The UN-Convened Net-Zero Asset Owner Alliance releases a high-level paper outlining a forward-looking, systematic stewardship approach for investors that seeks to mitigate the existential risk of climate change. This stewardship approach focuses on how investors can leverage multiple tools of engagement to support changes to economic realities that align with a transition to a 1.5C future.

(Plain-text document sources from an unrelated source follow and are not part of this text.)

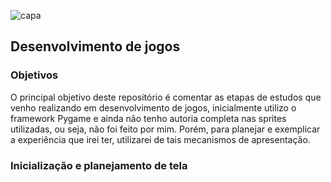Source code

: ![capa](https://camo.githubusercontent.com/9273635605d3c9d9c2454f42b0a8db64bbd4ae0bd1ef7c35958bdc7cc05b3315/68747470733a2f2f6d69726f2e6d656469756d2e636f6d2f6d61782f3634302f302a6e72387866497269756c433165496b572e706e67)

## Desenvolvimento de jogos 

### Objetivos
O principal objetivo deste repositório é comentar as etapas de estudos que venho realizando em desenvolvimento de jogos, inicialmente utilizo o framework Pygame e ainda não tenho autoria completa nas sprites utilizadas, ou seja, não foi feito por mim. Porém, para planejar e exemplicar a experiência que irei ter, utilizarei de tais mecanismos de apresentação.

### Inicialização e planejamento de tela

The discussion paper, The Future of Investor Engagement, draws attention to key engagement approaches which, when deployed in complement with corporate engagement, can catalyse systemic decarbonisation of the real economy. The Net-Zero Asset Owner Alliance, which holds more than $10.4 trillion combined capital and whose 71 members span five continents, proposes three key areas where climate-ambitious investors must expand and increase their stewardship and engagement efforts:
- Sector/value chain engagement, whereby investors can leverage insights from corporate engagement to support solutions across industries and sectors, and identify systemic or regulatory hurdles obstructing decarbonisation, particularly in hard-to-abate sectors;
- Policy engagement directly follows, where investors lend their voice, alongside other stakeholders, in calling on policymakers to address the economic, technological, and regulatory hurdles preventing decarbonisation at sufficient speed;
- Asset manager engagement complements all other engagement streams, ensuring that asset managers’ activities in stewardship align with asset owners’ long-term interest in a transition to net-zero;
Günther Thallinger, Allianz SE Board Member and UN-convened Net-Zero Asset Owner Alliance Chair: “It’s high time to change the rules of the game. As asset owners, we need to look towards ways we can undertake impactful engagement to directly influence asset managers, stakeholders across entire sectors, and policymakers. Regardless of how ambitious investor commitments are, companies still operate within policy and economic frameworks. Systemic change to these frameworks is needed urgently to align with a 1.5C future, and this new paper presents the case for re-writing the rules of the game to do so.”
Sector and value chain engagement
Asset owners can play a unique role as conveners of sectoral and value-chain dialogues. The paper pushes for further development of engagement streams that bring together multiple stakeholders, including peer companies, suppliers, NGOs, regulators, and customers. Wide stakeholder dialogues help identify both collaborative opportunities to reduce emissions across value chains and regulatory and policy hurdles to achieving net-zero alignment. This type of engagement drives a level of accountability that is not always possible when engaging a single company, and it also addresses the scalability issues of corporate engagement by facilitating collaborative outreach and action from investors.
Policy engagement
Asset owners can use their direct and indirect influence to call on policymakers, including civil society experts and stakeholders, to develop and implement 1.5C aligned climate policy. This can be achieved by pushing for regulation that requires company disclosure of material climate information, incorporating climate lobbying expectations into existing engagement dialogues with companies, and supporting industrial policy that effectively addresses climate change generally.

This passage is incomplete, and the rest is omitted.